_TASK DIRECTIONS_
Write out the entire listing below exactly as it appears, minus any pictures.

_DATA IN THIS EXERCISE_

==============================

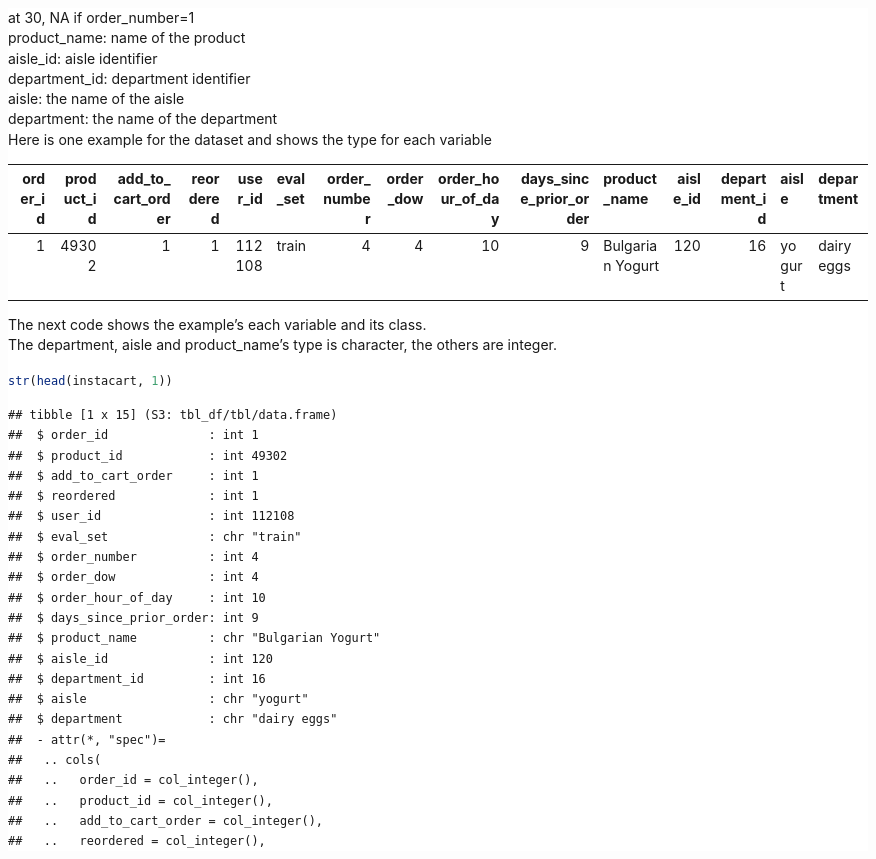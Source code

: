 at 30, NA if order\_number=1</br> product\_name: name of the
product</br> aisle\_id: aisle identifier</br> department\_id: department
identifier</br> aisle: the name of the aisle</br> department: the name
of the department</br> Here is one example for the dataset and shows the
type for each variable

| order\_id | product\_id | add\_to\_cart\_order | reordered | user\_id | eval\_set | order\_number | order\_dow | order\_hour\_of\_day | days\_since\_prior\_order | product\_name    | aisle\_id | department\_id | aisle  | department |
|----------:|------------:|---------------------:|----------:|---------:|:----------|--------------:|-----------:|---------------------:|--------------------------:|:-----------------|----------:|---------------:|:-------|:-----------|
|         1 |       49302 |                    1 |         1 |   112108 | train     |             4 |          4 |                   10 |                         9 | Bulgarian Yogurt |       120 |             16 | yogurt | dairy eggs |

The next code shows the example’s each variable and its class.</br> The
department, aisle and product\_name’s type is character, the others are
integer.

``` r
str(head(instacart, 1))
```

    ## tibble [1 x 15] (S3: tbl_df/tbl/data.frame)
    ##  $ order_id              : int 1
    ##  $ product_id            : int 49302
    ##  $ add_to_cart_order     : int 1
    ##  $ reordered             : int 1
    ##  $ user_id               : int 112108
    ##  $ eval_set              : chr "train"
    ##  $ order_number          : int 4
    ##  $ order_dow             : int 4
    ##  $ order_hour_of_day     : int 10
    ##  $ days_since_prior_order: int 9
    ##  $ product_name          : chr "Bulgarian Yogurt"
    ##  $ aisle_id              : int 120
    ##  $ department_id         : int 16
    ##  $ aisle                 : chr "yogurt"
    ##  $ department            : chr "dairy eggs"
    ##  - attr(*, "spec")=
    ##   .. cols(
    ##   ..   order_id = col_integer(),
    ##   ..   product_id = col_integer(),
    ##   ..   add_to_cart_order = col_integer(),
    ##   ..   reordered = col_integer(),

==============================

_RESULT FOR THIS EXERCISE_
Source code

: at 30, NA if order\_number=1</br> product\_name: name of the
product</br> aisle\_id: aisle identifier</br> department\_id: department
identifier</br> aisle: the name of the aisle</br> department: the name
of the department</br> Here is one example for the dataset and shows the
type for each variable

| order\_id | product\_id | add\_to\_cart\_order | reordered | user\_id | eval\_set | order\_number | order\_dow | order\_hour\_of\_day | days\_since\_prior\_order | product\_name    | aisle\_id | department\_id | aisle  | department |
|----------:|------------:|---------------------:|----------:|---------:|:----------|--------------:|-----------:|---------------------:|--------------------------:|:-----------------|----------:|---------------:|:-------|:-----------|
|         1 |       49302 |                    1 |         1 |   112108 | train     |             4 |          4 |                   10 |                         9 | Bulgarian Yogurt |       120 |             16 | yogurt | dairy eggs |

The next code shows the example’s each variable and its class.</br> The
department, aisle and product\_name’s type is character, the others are
integer.

``` r
str(head(instacart, 1))
```

    ## tibble [1 x 15] (S3: tbl_df/tbl/data.frame)
    ##  $ order_id              : int 1
    ##  $ product_id            : int 49302
    ##  $ add_to_cart_order     : int 1
    ##  $ reordered             : int 1
    ##  $ user_id               : int 112108
    ##  $ eval_set              : chr "train"
    ##  $ order_number          : int 4
    ##  $ order_dow             : int 4
    ##  $ order_hour_of_day     : int 10
    ##  $ days_since_prior_order: int 9
    ##  $ product_name          : chr "Bulgarian Yogurt"
    ##  $ aisle_id              : int 120
    ##  $ department_id         : int 16
    ##  $ aisle                 : chr "yogurt"
    ##  $ department            : chr "dairy eggs"
    ##  - attr(*, "spec")=
    ##   .. cols(
    ##   ..   order_id = col_integer(),
    ##   ..   product_id = col_integer(),
    ##   ..   add_to_cart_order = col_integer(),
    ##   ..   reordered = col_integer(),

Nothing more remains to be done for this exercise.